L’amour représente un engagement spirituel profond qui exige, au-delà des fluctuations émotionnelles et des défis du quotidien, de faire le choix conscient de nourrir quatre valeurs essentielles au sein de son couple et de sa famille : l’amour, la miséricorde, la joie et le contentement.
L’amour véritable : se décentrer de soi-même

L’amour authentique (al-hubb, al mawaddah) se manifeste par la volonté et l’action d’apporter tendresse, joie et bonheur à son partenaire. Cette démarche nécessite de sortir de soi-même, de mettre de côté ses propres désirs, besoins et craintes.
Trop souvent, nous sommes absorbés par nos propres attentes et aspirations au point que l’autre n’existe qu’en fonction de leur satisfaction. L’amour véritable nous libère de toute forme d’égocentrisme et nous propulse vers quelque chose de plus grand : vers notre partenaire, notre famille, notre communauté, et vers Dieu.
La miséricorde : soulager la souffrance de l’autre

La miséricorde (al-rahmah) constitue la volonté et l’action de soulager les souffrances et d’alléger les épreuves de son partenaire. Elle représente cette force qui nous pousse à agir au service de l’autre, semblable à l’amour d’une mère envers son enfant.
La joie et le contentement : la gratitude en toutes circonstances

La joie et le contentement représentent la volonté et l’action de se réjouir de ce que nous possédons, ou de partager le bonheur de l’autre, même lorsque nous-mêmes sommes dans une situation moins favorable.
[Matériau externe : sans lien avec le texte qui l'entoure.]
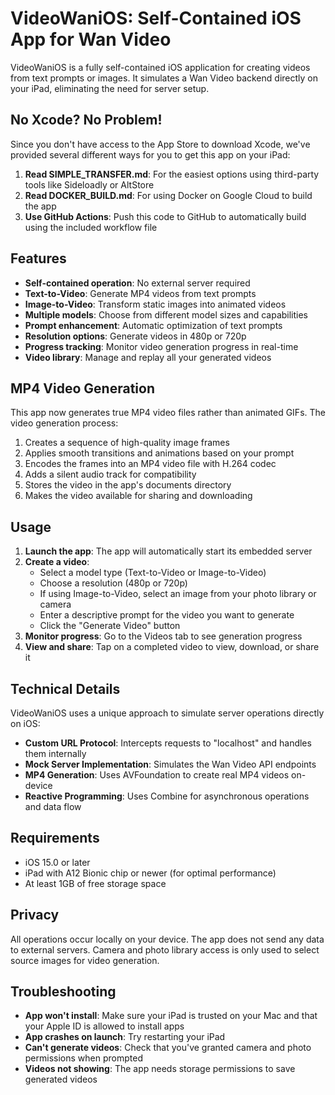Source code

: # VideoWaniOS: Self-Contained iOS App for Wan Video

VideoWaniOS is a fully self-contained iOS application for creating videos from text prompts or images. It simulates a Wan Video backend directly on your iPad, eliminating the need for server setup.

## No Xcode? No Problem!

Since you don't have access to the App Store to download Xcode, we've provided several different ways for you to get this app on your iPad:

1. **Read SIMPLE_TRANSFER.md**: For the easiest options using third-party tools like Sideloadly or AltStore
2. **Read DOCKER_BUILD.md**: For using Docker on Google Cloud to build the app
3. **Use GitHub Actions**: Push this code to GitHub to automatically build using the included workflow file

## Features

- **Self-contained operation**: No external server required
- **Text-to-Video**: Generate MP4 videos from text prompts
- **Image-to-Video**: Transform static images into animated videos
- **Multiple models**: Choose from different model sizes and capabilities
- **Prompt enhancement**: Automatic optimization of text prompts
- **Resolution options**: Generate videos in 480p or 720p
- **Progress tracking**: Monitor video generation progress in real-time
- **Video library**: Manage and replay all your generated videos

## MP4 Video Generation

This app now generates true MP4 video files rather than animated GIFs. The video generation process:

1. Creates a sequence of high-quality image frames
2. Applies smooth transitions and animations based on your prompt
3. Encodes the frames into an MP4 video file with H.264 codec
4. Adds a silent audio track for compatibility
5. Stores the video in the app's documents directory
6. Makes the video available for sharing and downloading

## Usage

1. **Launch the app**: The app will automatically start its embedded server
2. **Create a video**:
   - Select a model type (Text-to-Video or Image-to-Video)
   - Choose a resolution (480p or 720p)
   - If using Image-to-Video, select an image from your photo library or camera
   - Enter a descriptive prompt for the video you want to generate
   - Click the "Generate Video" button
3. **Monitor progress**: Go to the Videos tab to see generation progress
4. **View and share**: Tap on a completed video to view, download, or share it

## Technical Details

VideoWaniOS uses a unique approach to simulate server operations directly on iOS:

- **Custom URL Protocol**: Intercepts requests to "localhost" and handles them internally
- **Mock Server Implementation**: Simulates the Wan Video API endpoints
- **MP4 Generation**: Uses AVFoundation to create real MP4 videos on-device
- **Reactive Programming**: Uses Combine for asynchronous operations and data flow

## Requirements

- iOS 15.0 or later
- iPad with A12 Bionic chip or newer (for optimal performance)
- At least 1GB of free storage space

## Privacy

All operations occur locally on your device. The app does not send any data to external servers. Camera and photo library access is only used to select source images for video generation.

## Troubleshooting

- **App won't install**: Make sure your iPad is trusted on your Mac and that your Apple ID is allowed to install apps
- **App crashes on launch**: Try restarting your iPad
- **Can't generate videos**: Check that you've granted camera and photo permissions when prompted
- **Videos not showing**: The app needs storage permissions to save generated videos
C’est partager mutuellement les sources de joie et exprimer la gratitude : al-hamdulillah (Louange à Dieu) en toute situation.
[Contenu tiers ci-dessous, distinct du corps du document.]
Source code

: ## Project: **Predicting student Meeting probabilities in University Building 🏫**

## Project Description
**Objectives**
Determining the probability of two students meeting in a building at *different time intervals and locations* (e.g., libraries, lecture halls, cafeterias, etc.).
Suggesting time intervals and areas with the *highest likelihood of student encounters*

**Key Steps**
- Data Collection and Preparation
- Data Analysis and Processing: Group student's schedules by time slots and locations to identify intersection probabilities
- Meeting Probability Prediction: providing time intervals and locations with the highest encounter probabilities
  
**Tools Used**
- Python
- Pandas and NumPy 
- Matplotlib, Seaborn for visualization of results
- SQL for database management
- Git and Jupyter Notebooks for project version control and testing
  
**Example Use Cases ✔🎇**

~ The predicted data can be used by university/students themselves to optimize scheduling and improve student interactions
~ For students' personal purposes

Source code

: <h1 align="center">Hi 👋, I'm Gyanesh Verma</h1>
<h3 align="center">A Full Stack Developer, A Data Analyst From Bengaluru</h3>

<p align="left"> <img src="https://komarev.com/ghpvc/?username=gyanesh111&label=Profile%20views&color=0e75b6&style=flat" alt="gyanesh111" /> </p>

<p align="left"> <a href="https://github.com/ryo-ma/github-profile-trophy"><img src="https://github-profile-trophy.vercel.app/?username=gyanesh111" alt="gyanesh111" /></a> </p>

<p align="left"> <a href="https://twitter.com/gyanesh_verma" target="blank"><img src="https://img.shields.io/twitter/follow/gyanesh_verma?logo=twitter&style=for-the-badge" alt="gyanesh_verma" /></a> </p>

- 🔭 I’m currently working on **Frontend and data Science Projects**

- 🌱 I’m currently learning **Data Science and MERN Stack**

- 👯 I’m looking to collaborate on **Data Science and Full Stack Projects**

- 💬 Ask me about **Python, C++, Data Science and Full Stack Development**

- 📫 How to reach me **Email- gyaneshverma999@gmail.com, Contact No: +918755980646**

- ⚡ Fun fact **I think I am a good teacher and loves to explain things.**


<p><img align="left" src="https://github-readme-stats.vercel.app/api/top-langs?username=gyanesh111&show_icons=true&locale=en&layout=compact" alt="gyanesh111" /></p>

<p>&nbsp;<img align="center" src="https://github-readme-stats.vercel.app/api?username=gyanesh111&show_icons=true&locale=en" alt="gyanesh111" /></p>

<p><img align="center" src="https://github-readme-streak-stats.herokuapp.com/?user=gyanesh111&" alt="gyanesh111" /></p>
Concrètement, cela signifie accepter le détachement, renoncer à vouloir constamment posséder, gagner ou avoir raison. La joie et le contentement priment sur la possession. Ces valeurs permettent de préserver l’amour malgré les désaccords, offrant la capacité de pardonner et de surmonter les épreuves.
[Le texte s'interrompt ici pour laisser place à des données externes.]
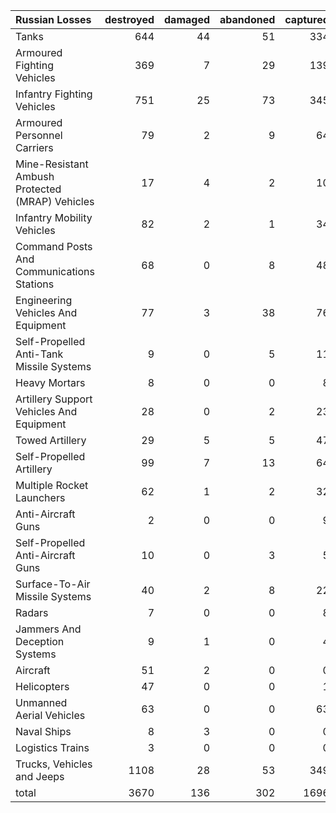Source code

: | Russian Losses                                   |   destroyed |   damaged |   abandoned |   captured |   total |
|:-------------------------------------------------|------------:|----------:|------------:|-----------:|--------:|
| Tanks                                            |         644 |        44 |          51 |        334 |    1073 |
| Armoured Fighting Vehicles                       |         369 |         7 |          29 |        139 |     544 |
| Infantry Fighting Vehicles                       |         751 |        25 |          73 |        345 |    1194 |
| Armoured Personnel Carriers                      |          79 |         2 |           9 |         64 |     154 |
| Mine-Resistant Ambush Protected  (MRAP) Vehicles |          17 |         4 |           2 |         10 |      33 |
| Infantry Mobility Vehicles                       |          82 |         2 |           1 |         34 |     119 |
| Command Posts And Communications Stations        |          68 |         0 |           8 |         48 |     124 |
| Engineering Vehicles And Equipment               |          77 |         3 |          38 |         76 |     194 |
| Self-Propelled Anti-Tank Missile Systems         |           9 |         0 |           5 |         11 |      25 |
| Heavy Mortars                                    |           8 |         0 |           0 |          8 |      16 |
| Artillery Support Vehicles And Equipment         |          28 |         0 |           2 |         23 |      53 |
| Towed Artillery                                  |          29 |         5 |           5 |         47 |      86 |
| Self-Propelled Artillery                         |          99 |         7 |          13 |         64 |     183 |
| Multiple Rocket Launchers                        |          62 |         1 |           2 |         32 |      97 |
| Anti-Aircraft Guns                               |           2 |         0 |           0 |          9 |      11 |
| Self-Propelled Anti-Aircraft Guns                |          10 |         0 |           3 |          5 |      18 |
| Surface-To-Air Missile Systems                   |          40 |         2 |           8 |         22 |      72 |
| Radars                                           |           7 |         0 |           0 |          8 |      15 |
| Jammers And Deception Systems                    |           9 |         1 |           0 |          4 |      14 |
| Aircraft                                         |          51 |         2 |           0 |          0 |      53 |
| Helicopters                                      |          47 |         0 |           0 |          1 |      48 |
| Unmanned Aerial Vehicles                         |          63 |         0 |           0 |         63 |     126 |
| Naval Ships                                      |           8 |         3 |           0 |          0 |      11 |
| Logistics Trains                                 |           3 |         0 |           0 |          0 |       3 |
| Trucks, Vehicles and Jeeps                       |        1108 |        28 |          53 |        349 |    1538 |
| total                                            |        3670 |       136 |         302 |       1696 |    5804 |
En cultivant ces quatre valeurs directrices, chaque personne peut s’élever spirituellement et refléter les attributs divins.
De l’attraction à l’amour pour Dieu : les niveaux de l’amour

Il existe une différence fondamentale entre désirer, ressentir un sentiment amoureux, aimer, et finalement aimer pour Dieu.
Lorsqu’on désire une rose (qu’elle symbolise une femme ou un homme), on l’arrache du sol pour la posséder. Lorsqu’on éprouve un sentiment amoureux, on l’arrose quotidiennement, mais temporairement. En revanche, quand on aime véritablement, on l’arrose constamment, dans la durée, chaque fois qu’elle en a besoin, en prenant soin d’elle.
Mais lorsqu’on aime une rose pour Dieu, on prend soin non seulement d’elle, mais également du jardin et de l’écosystème entier dans lequel elle s’épanouit : les autres plantes, les arbres, les insectes, l’eau, l’air… Car on comprend que si le jardin ou l’écosystème souffre, la rose souffrira également.
Aimer pour Dieu : se mettre au service de plus grand que soi
Aimer pour Dieu signifie se mettre au service de quelque chose qui dépasse soi-même et son couple : au service de sa famille élargie et de sa communauté. Aimer son épouse pour Dieu, c’est s’élever spirituellement pour apprendre à voir comme Il voit, à aimer ce qu’Il aime, à agir comme Il agit.
Aimer pour Dieu, c’est chercher à plaire au Créateur en toute chose, être un refuge pour son épouse, même lorsque le désir ou les sentiments s’affaiblissent, même quand la routine menace le couple. On atteint cette dimension intérieure lorsqu’on devient un refuge pour son partenaire, un vêtement protecteur et une aile bienveillante, indépendamment de son état émotionnel du moment.
Plus une personne s’efforce d’agir pour Dieu et de Lui plaire, plus son cœur, son regard et ses actions se transforment et s’ennoblissent jusqu’à refléter les attributs divins.
Comme l’affirme le hadith qudsi : « Dieu le Très-Haut a dit : Parmi tous les moyens employés par Mon serviteur pour se rapprocher de Moi, rien ne M’est plus agréable que l’accomplissement de ses devoirs. Mon serviteur ne cesse de se rapprocher de Moi par des œuvres pieuses jusqu’à ce que Je l’aime. Une fois que Je l’ai aimé, Je deviens son ouïe avec laquelle il entend, sa vue avec laquelle il voit, sa main avec laquelle il combat et son pied avec lequel il marche. S’il Me demande alors quelque chose Je la lui donne et, s’il se met sous Ma protection, Je la lui accorde. »
Aimer au nom de Dieu, aimer pour Dieu, c’est refuser perpétuellement d’être prisonnier de ses limites, de sa frustration, de sa colère, de son désespoir et de son désordre intérieur.